==== Given records

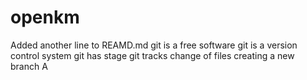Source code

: # openkm
Added another line to REAMD.md
git is a free software
git is a version control system
git has stage
git tracks change of files
creating a new branch 
A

========

What you return should be the full listing, unchanged, minus the pictures.

**Exercise answer**:
Source code

: # openkm
Added another line to REAMD.md
git is a free software
git is a version control system
git has stage
git tracks change of files
creating a new branch 
A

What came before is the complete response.